**Task description:** Each entry below needs to be retyped exactly as given.

════════════════════

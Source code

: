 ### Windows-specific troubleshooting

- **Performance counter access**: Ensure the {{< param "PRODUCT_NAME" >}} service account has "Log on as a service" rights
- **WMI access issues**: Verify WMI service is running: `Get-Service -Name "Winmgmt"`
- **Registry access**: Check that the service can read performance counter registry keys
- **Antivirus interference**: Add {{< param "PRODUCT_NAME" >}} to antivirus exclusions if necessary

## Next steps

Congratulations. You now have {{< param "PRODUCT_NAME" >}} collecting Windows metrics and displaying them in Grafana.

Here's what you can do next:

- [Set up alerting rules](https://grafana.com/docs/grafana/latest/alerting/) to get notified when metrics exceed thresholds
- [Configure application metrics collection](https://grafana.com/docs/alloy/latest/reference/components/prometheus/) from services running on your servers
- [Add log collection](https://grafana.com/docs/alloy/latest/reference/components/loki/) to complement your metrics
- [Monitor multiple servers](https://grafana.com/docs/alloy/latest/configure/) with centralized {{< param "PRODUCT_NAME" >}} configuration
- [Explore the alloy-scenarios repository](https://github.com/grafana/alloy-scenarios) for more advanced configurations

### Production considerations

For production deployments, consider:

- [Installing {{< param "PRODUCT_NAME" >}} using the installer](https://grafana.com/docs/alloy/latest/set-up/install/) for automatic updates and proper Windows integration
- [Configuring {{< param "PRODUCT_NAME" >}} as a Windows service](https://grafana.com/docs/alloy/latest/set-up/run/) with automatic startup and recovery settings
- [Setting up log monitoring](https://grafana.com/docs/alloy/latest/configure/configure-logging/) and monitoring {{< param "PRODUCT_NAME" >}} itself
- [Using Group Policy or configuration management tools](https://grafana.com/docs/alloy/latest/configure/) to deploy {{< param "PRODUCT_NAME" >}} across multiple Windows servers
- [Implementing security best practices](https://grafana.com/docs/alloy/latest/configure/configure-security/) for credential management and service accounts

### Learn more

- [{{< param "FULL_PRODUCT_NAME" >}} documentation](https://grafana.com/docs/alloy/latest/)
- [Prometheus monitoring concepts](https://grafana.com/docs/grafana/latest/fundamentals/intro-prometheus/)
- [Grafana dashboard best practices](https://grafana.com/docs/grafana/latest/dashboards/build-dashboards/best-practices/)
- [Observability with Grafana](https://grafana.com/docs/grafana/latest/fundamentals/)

════════════════════

**Written solution:**
Source code

: ### Windows-specific troubleshooting

- **Performance counter access**: Ensure the {{< param "PRODUCT_NAME" >}} service account has "Log on as a service" rights
- **WMI access issues**: Verify WMI service is running: `Get-Service -Name "Winmgmt"`
- **Registry access**: Check that the service can read performance counter registry keys
- **Antivirus interference**: Add {{< param "PRODUCT_NAME" >}} to antivirus exclusions if necessary

## Next steps

Congratulations. You now have {{< param "PRODUCT_NAME" >}} collecting Windows metrics and displaying them in Grafana.

Here's what you can do next:

- [Set up alerting rules](https://grafana.com/docs/grafana/latest/alerting/) to get notified when metrics exceed thresholds
- [Configure application metrics collection](https://grafana.com/docs/alloy/latest/reference/components/prometheus/) from services running on your servers
- [Add log collection](https://grafana.com/docs/alloy/latest/reference/components/loki/) to complement your metrics
- [Monitor multiple servers](https://grafana.com/docs/alloy/latest/configure/) with centralized {{< param "PRODUCT_NAME" >}} configuration
- [Explore the alloy-scenarios repository](https://github.com/grafana/alloy-scenarios) for more advanced configurations

### Production considerations

For production deployments, consider:

- [Installing {{< param "PRODUCT_NAME" >}} using the installer](https://grafana.com/docs/alloy/latest/set-up/install/) for automatic updates and proper Windows integration
- [Configuring {{< param "PRODUCT_NAME" >}} as a Windows service](https://grafana.com/docs/alloy/latest/set-up/run/) with automatic startup and recovery settings
- [Setting up log monitoring](https://grafana.com/docs/alloy/latest/configure/configure-logging/) and monitoring {{< param "PRODUCT_NAME" >}} itself
- [Using Group Policy or configuration management tools](https://grafana.com/docs/alloy/latest/configure/) to deploy {{< param "PRODUCT_NAME" >}} across multiple Windows servers
- [Implementing security best practices](https://grafana.com/docs/alloy/latest/configure/configure-security/) for credential management and service accounts

### Learn more

- [{{< param "FULL_PRODUCT_NAME" >}} documentation](https://grafana.com/docs/alloy/latest/)
- [Prometheus monitoring concepts](https://grafana.com/docs/grafana/latest/fundamentals/intro-prometheus/)
- [Grafana dashboard best practices](https://grafana.com/docs/grafana/latest/dashboards/build-dashboards/best-practices/)
- [Observability with Grafana](https://grafana.com/docs/grafana/latest/fundamentals/)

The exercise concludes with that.